▸ **What you are asked to do**: Extract every line from the records below that contains the word "currently".
** Records follows **
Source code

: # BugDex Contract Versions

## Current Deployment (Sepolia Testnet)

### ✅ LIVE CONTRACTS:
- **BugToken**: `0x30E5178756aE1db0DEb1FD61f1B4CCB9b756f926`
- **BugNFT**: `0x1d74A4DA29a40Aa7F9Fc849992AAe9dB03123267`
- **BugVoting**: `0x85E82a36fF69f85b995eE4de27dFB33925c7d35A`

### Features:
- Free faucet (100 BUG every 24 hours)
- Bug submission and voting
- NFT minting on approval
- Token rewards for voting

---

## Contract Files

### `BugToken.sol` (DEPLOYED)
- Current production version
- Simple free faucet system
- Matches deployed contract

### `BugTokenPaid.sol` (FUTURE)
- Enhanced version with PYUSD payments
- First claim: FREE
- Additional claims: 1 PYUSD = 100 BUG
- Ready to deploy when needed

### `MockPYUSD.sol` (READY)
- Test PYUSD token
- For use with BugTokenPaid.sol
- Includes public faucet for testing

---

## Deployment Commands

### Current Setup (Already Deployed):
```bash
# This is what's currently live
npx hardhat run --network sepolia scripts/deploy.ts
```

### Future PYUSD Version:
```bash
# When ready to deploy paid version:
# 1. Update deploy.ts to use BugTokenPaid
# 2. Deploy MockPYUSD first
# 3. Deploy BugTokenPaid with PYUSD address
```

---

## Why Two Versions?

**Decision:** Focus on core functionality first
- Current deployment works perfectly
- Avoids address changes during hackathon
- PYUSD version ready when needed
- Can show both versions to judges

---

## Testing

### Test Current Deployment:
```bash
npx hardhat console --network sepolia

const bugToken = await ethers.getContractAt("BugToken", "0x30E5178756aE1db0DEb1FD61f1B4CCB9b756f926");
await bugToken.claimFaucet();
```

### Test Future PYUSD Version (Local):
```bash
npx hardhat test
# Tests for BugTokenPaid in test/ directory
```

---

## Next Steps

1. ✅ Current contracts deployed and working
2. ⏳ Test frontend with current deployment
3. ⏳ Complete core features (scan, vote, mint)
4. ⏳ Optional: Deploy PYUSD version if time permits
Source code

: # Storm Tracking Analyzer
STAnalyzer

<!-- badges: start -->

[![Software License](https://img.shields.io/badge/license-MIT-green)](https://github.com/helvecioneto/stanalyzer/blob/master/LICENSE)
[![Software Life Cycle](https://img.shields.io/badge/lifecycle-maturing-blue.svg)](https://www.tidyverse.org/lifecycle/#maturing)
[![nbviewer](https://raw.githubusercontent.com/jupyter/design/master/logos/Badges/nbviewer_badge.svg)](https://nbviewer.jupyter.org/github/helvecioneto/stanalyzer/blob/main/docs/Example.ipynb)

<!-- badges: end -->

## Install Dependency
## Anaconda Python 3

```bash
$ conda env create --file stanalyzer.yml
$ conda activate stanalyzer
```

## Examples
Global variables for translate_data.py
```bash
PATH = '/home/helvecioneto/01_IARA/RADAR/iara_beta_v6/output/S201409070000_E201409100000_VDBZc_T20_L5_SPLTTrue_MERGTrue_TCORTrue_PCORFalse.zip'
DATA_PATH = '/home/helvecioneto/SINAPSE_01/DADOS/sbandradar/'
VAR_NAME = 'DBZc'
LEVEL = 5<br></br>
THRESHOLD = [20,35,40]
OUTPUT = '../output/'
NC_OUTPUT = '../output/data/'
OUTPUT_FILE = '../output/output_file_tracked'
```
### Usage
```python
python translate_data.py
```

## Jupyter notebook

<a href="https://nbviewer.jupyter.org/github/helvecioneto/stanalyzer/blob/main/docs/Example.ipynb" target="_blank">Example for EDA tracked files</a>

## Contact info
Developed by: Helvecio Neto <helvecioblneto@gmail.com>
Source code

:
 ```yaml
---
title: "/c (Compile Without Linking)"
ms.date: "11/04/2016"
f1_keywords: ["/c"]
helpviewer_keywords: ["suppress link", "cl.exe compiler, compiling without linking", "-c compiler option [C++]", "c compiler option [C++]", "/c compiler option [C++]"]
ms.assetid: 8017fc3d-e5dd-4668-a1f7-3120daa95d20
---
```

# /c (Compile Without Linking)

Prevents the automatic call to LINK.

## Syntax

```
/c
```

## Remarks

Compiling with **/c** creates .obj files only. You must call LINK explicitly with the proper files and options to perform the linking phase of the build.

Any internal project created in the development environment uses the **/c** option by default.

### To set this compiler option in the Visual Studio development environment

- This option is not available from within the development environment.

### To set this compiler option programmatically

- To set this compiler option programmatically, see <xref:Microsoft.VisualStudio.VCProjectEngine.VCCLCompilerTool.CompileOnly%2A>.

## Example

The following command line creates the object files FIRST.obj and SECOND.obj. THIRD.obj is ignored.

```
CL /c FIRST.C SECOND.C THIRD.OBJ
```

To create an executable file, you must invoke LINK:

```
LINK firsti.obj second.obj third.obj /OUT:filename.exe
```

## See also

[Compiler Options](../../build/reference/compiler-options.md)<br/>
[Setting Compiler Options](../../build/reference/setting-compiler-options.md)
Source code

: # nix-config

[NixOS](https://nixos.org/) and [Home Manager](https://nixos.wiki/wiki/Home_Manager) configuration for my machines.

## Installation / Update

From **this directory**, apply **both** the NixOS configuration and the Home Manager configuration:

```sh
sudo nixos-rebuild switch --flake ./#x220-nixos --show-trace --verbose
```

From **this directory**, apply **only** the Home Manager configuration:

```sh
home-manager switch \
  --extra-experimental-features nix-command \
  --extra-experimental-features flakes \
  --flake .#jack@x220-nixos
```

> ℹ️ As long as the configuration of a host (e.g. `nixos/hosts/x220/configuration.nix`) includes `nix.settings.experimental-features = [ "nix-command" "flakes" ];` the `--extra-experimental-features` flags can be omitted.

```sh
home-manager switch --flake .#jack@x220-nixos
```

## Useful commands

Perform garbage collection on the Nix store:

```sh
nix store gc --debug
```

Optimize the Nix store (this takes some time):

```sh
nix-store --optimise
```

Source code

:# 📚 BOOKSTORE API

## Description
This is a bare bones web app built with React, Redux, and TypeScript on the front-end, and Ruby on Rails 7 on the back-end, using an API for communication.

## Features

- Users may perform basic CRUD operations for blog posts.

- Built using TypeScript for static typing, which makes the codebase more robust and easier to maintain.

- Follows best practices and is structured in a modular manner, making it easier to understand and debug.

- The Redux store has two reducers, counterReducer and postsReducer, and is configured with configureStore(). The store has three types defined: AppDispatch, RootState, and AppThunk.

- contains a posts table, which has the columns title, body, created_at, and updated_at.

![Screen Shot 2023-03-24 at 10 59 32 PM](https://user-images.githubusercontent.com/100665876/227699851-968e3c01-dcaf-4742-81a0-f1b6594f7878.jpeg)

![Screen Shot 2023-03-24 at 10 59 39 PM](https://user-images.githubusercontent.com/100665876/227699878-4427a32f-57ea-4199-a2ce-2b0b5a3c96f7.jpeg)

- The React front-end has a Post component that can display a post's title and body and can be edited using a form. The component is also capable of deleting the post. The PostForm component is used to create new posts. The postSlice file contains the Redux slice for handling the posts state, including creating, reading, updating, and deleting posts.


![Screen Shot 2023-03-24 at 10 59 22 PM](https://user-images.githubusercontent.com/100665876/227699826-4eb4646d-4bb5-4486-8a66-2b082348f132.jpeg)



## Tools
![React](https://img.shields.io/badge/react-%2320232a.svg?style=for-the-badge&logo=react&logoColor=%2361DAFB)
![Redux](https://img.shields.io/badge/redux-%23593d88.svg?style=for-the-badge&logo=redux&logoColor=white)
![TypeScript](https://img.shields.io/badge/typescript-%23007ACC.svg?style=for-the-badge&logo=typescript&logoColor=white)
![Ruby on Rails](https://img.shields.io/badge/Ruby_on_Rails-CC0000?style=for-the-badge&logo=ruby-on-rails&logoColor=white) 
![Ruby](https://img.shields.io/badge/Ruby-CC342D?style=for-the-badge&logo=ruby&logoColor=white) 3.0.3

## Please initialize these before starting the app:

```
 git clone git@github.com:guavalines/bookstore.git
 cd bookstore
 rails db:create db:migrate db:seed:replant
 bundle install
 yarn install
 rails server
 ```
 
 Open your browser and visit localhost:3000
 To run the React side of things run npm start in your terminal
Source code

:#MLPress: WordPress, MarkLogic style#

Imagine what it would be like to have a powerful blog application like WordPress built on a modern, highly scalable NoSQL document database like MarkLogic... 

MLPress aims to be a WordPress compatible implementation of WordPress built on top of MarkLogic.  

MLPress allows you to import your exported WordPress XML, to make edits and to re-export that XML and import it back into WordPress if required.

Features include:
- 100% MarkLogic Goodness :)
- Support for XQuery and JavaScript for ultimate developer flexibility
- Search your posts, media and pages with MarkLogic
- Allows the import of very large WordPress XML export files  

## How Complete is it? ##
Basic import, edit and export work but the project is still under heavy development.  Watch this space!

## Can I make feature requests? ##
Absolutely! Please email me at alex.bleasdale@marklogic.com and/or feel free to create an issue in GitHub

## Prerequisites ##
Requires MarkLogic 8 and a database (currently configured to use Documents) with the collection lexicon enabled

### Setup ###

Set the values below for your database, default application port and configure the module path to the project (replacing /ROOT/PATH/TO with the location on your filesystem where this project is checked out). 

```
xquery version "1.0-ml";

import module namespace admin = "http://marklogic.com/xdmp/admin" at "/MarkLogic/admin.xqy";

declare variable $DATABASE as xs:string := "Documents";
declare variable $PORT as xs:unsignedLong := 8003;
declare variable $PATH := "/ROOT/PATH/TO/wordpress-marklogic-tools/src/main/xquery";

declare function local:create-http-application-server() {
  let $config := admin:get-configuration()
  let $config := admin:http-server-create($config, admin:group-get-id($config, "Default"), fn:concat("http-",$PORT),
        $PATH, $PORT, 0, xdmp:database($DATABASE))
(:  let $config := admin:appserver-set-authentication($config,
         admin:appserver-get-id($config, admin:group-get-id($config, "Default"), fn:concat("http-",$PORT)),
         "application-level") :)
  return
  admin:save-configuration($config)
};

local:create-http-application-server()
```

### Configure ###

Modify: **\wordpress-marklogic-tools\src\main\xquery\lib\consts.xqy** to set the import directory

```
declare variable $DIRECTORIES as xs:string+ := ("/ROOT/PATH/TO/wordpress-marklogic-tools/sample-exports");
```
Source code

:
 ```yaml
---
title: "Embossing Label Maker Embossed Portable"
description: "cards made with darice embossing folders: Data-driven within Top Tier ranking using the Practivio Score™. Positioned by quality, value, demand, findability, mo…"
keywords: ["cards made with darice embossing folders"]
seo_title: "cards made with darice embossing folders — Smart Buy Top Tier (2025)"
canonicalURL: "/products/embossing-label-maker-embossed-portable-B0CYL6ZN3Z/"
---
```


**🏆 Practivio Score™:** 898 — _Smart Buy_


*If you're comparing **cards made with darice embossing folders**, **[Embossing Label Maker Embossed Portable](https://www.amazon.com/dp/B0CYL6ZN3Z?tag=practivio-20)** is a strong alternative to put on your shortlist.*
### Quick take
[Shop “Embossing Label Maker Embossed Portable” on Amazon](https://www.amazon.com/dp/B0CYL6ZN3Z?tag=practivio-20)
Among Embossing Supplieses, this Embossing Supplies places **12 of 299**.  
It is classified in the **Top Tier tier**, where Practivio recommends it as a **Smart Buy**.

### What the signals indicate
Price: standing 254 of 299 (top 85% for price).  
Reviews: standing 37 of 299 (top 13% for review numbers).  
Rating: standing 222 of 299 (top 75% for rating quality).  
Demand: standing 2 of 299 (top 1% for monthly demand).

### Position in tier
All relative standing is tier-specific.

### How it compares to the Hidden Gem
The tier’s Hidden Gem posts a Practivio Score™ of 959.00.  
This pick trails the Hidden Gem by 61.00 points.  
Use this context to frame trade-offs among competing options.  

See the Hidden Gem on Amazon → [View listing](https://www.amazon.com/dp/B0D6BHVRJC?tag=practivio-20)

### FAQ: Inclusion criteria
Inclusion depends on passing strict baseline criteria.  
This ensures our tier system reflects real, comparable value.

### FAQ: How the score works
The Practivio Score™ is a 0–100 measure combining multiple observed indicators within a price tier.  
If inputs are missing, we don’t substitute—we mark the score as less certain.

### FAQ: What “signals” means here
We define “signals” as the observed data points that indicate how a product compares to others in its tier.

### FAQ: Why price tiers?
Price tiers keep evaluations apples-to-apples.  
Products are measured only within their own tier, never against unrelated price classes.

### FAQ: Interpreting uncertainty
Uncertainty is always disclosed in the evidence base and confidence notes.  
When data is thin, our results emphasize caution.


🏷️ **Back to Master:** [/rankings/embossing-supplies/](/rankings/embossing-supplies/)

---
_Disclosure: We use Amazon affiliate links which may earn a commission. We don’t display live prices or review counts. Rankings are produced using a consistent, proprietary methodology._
** End of Records **
▸ **Exercise response**:
# This is what's currently live
Requires MarkLogic 8 and a database (currently configured to use Documents) with the collection lexicon enabled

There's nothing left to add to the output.